Task to complete
Could you print the stretch of lines below from the one with "A generic spin" through the one with "discriminating between related", exactly as they stand and without any pictures?

Material for this exercise
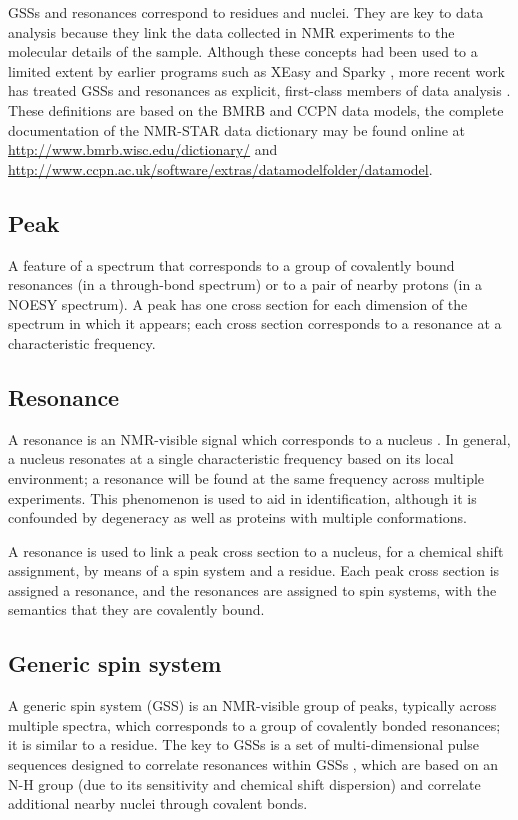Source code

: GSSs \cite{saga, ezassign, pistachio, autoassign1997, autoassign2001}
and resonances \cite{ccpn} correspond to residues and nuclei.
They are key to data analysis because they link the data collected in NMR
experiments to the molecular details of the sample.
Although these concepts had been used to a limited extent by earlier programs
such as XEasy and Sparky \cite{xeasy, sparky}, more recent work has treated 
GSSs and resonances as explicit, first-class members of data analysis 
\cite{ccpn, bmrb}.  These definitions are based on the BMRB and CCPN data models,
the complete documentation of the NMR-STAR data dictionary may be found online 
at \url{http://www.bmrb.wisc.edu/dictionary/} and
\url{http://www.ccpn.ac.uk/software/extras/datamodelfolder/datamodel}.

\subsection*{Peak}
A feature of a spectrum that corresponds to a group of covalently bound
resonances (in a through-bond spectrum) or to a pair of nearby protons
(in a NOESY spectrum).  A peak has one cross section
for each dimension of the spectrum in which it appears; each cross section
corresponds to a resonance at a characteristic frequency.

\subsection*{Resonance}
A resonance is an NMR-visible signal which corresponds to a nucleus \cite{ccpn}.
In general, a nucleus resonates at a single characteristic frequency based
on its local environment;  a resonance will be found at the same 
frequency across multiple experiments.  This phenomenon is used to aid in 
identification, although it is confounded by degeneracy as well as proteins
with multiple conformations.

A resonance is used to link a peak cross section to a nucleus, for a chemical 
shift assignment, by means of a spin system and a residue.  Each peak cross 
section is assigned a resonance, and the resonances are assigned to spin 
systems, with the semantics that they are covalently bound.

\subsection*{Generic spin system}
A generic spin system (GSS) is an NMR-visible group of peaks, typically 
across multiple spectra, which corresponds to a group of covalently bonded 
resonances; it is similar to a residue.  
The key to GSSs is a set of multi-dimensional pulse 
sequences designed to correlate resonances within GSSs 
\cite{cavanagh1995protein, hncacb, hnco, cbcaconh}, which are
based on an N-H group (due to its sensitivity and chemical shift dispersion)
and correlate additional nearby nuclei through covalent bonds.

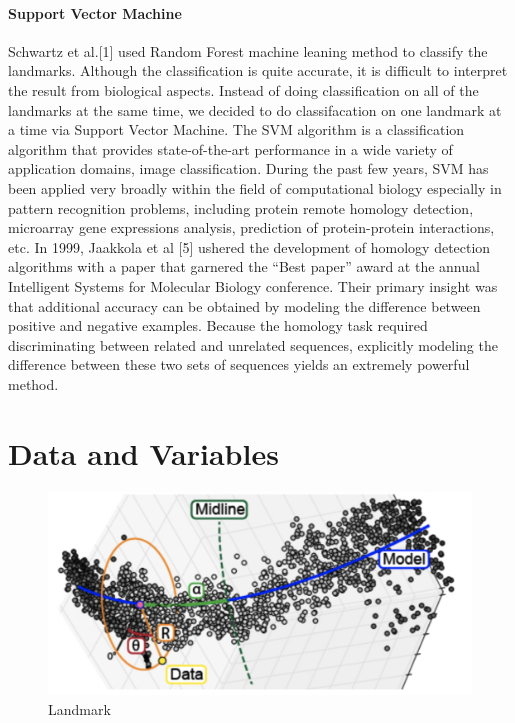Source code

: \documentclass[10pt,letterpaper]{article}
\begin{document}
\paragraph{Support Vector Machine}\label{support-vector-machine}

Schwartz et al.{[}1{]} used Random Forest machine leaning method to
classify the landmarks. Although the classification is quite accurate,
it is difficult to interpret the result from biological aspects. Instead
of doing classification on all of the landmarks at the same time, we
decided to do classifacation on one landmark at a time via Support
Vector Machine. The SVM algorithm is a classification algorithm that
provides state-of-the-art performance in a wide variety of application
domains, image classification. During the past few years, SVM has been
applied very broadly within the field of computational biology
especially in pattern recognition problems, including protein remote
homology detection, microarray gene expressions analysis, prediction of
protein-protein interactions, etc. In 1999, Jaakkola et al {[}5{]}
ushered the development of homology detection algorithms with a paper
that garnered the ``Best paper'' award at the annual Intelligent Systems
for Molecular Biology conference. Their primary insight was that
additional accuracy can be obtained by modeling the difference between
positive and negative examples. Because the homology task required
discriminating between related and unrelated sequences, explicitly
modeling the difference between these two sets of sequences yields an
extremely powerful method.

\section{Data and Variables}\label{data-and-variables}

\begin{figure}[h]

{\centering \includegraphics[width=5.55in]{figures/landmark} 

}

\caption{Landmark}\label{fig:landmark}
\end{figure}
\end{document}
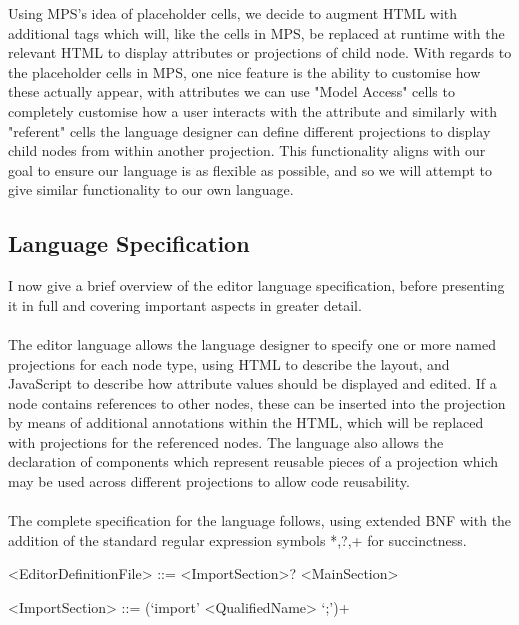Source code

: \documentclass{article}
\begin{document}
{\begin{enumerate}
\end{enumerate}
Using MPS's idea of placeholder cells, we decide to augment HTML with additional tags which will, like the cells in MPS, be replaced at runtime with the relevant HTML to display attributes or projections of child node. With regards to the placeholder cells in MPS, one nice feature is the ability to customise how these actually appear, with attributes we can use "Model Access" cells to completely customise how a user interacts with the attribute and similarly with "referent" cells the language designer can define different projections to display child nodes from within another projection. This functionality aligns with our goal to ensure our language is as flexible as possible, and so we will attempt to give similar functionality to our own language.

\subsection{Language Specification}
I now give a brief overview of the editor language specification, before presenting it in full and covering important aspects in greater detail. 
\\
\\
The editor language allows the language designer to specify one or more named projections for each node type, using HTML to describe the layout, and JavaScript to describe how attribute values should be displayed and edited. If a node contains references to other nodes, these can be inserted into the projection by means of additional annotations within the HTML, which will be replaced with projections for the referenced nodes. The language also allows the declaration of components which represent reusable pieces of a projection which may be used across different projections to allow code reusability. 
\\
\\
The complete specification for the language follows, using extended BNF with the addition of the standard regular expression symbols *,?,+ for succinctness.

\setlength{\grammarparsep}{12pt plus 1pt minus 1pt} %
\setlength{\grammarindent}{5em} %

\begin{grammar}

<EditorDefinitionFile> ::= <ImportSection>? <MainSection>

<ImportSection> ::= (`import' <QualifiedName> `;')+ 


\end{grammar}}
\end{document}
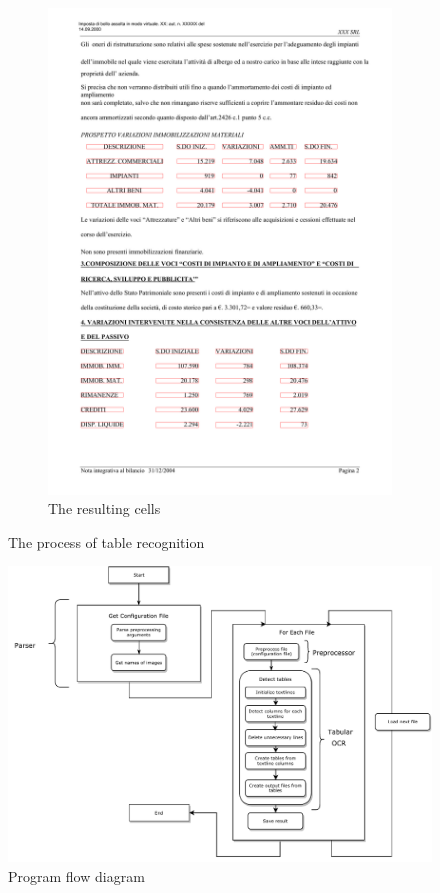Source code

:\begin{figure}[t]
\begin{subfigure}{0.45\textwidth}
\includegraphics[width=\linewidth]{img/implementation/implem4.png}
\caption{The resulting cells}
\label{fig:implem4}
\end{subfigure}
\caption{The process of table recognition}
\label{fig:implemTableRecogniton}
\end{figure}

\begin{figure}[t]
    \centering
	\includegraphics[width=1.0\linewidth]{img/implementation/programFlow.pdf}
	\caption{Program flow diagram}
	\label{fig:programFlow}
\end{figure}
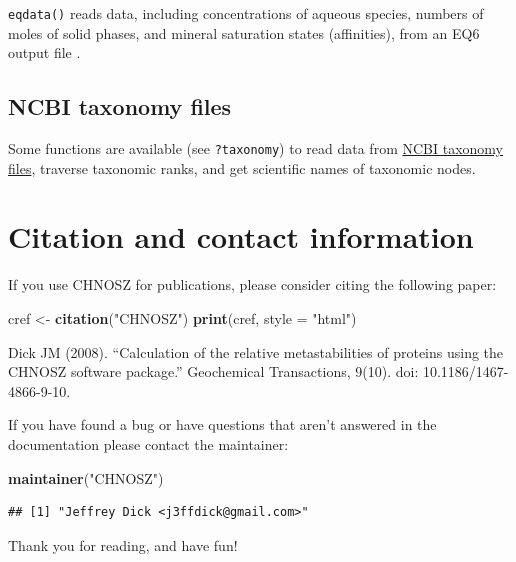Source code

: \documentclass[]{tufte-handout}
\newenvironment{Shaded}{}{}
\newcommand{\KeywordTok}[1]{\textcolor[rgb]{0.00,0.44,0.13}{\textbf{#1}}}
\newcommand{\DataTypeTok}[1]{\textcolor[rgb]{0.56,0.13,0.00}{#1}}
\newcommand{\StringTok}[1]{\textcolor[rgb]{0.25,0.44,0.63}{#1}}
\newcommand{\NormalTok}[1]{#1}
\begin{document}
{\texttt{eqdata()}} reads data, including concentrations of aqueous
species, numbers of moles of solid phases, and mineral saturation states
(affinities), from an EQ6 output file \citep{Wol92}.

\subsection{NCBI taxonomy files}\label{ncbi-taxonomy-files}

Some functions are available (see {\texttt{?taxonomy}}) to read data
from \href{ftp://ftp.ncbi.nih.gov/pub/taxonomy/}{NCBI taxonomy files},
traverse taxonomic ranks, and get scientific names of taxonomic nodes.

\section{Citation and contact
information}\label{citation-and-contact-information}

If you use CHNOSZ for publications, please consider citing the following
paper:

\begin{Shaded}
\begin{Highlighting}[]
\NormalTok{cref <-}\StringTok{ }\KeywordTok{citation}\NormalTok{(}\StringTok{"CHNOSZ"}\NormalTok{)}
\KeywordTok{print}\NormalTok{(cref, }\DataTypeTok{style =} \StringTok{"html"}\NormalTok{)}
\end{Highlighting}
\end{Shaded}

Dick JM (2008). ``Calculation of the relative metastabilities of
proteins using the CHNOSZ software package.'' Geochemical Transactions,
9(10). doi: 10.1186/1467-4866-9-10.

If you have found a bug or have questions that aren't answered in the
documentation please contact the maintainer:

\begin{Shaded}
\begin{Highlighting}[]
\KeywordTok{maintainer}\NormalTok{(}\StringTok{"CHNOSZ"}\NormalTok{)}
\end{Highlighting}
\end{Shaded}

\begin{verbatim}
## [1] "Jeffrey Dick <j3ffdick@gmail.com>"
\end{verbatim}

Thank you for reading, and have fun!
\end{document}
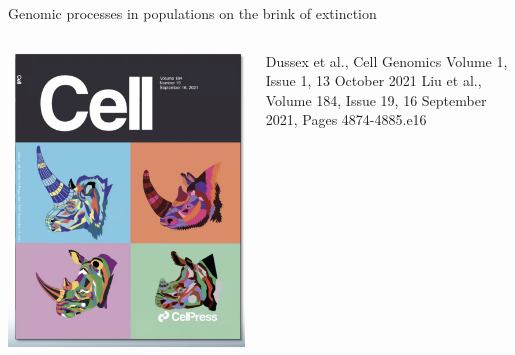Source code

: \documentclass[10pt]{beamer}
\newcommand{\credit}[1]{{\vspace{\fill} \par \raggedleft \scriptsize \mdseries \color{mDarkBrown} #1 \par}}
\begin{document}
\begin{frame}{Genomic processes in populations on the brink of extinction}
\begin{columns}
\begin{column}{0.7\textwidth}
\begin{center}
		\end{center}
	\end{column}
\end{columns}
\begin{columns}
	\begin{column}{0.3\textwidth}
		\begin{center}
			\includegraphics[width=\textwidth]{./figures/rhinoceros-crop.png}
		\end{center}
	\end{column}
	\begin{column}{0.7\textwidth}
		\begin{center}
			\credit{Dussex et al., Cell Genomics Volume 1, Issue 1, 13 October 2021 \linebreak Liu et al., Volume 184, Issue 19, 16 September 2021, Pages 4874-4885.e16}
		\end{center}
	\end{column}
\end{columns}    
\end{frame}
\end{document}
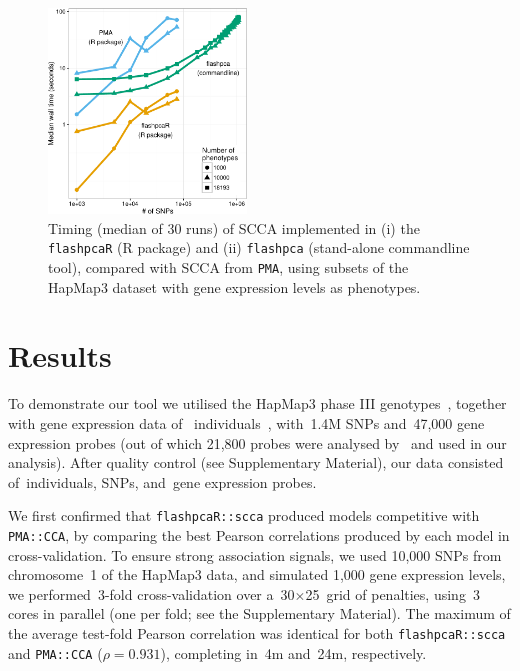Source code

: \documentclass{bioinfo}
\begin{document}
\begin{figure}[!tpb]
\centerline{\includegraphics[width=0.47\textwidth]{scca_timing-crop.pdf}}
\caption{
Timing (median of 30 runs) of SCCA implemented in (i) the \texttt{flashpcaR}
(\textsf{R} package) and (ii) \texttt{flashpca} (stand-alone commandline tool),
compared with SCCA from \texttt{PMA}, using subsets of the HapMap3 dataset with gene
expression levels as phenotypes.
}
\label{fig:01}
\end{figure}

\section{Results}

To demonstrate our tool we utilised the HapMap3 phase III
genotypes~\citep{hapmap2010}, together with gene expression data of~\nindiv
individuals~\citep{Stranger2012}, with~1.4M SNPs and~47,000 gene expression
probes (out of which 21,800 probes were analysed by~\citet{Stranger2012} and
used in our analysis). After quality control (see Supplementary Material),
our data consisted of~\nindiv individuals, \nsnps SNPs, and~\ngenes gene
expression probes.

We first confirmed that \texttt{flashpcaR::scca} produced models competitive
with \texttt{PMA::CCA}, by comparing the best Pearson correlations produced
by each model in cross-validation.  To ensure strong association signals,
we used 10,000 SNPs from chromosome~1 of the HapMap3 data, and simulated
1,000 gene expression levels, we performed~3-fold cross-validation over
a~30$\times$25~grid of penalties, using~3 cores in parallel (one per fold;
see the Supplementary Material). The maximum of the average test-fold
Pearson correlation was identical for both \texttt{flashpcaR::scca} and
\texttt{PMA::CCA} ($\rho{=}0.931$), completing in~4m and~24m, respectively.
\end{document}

Answer to this exercise
A generic spin system (GSS) is an NMR-visible group of peaks, typically 
across multiple spectra, which corresponds to a group of covalently bonded 
resonances; it is similar to a residue.  
The key to GSSs is a set of multi-dimensional pulse 
sequences designed to correlate resonances within GSSs 
\cite{cavanagh1995protein, hncacb, hnco, cbcaconh}, which are
based on an N-H group (due to its sensitivity and chemical shift dispersion)
and correlate additional nearby nuclei through covalent bonds.

Source code

: \documentclass[10pt,letterpaper]{article}
\begin{document}
\paragraph{Support Vector Machine}\label{support-vector-machine}

Schwartz et al.{[}1{]} used Random Forest machine leaning method to
classify the landmarks. Although the classification is quite accurate,
it is difficult to interpret the result from biological aspects. Instead
of doing classification on all of the landmarks at the same time, we
decided to do classifacation on one landmark at a time via Support
Vector Machine. The SVM algorithm is a classification algorithm that
provides state-of-the-art performance in a wide variety of application
domains, image classification. During the past few years, SVM has been
applied very broadly within the field of computational biology
especially in pattern recognition problems, including protein remote
homology detection, microarray gene expressions analysis, prediction of
protein-protein interactions, etc. In 1999, Jaakkola et al {[}5{]}
ushered the development of homology detection algorithms with a paper
that garnered the ``Best paper'' award at the annual Intelligent Systems
for Molecular Biology conference. Their primary insight was that
additional accuracy can be obtained by modeling the difference between
positive and negative examples. Because the homology task required
discriminating between related and unrelated sequences, explicitly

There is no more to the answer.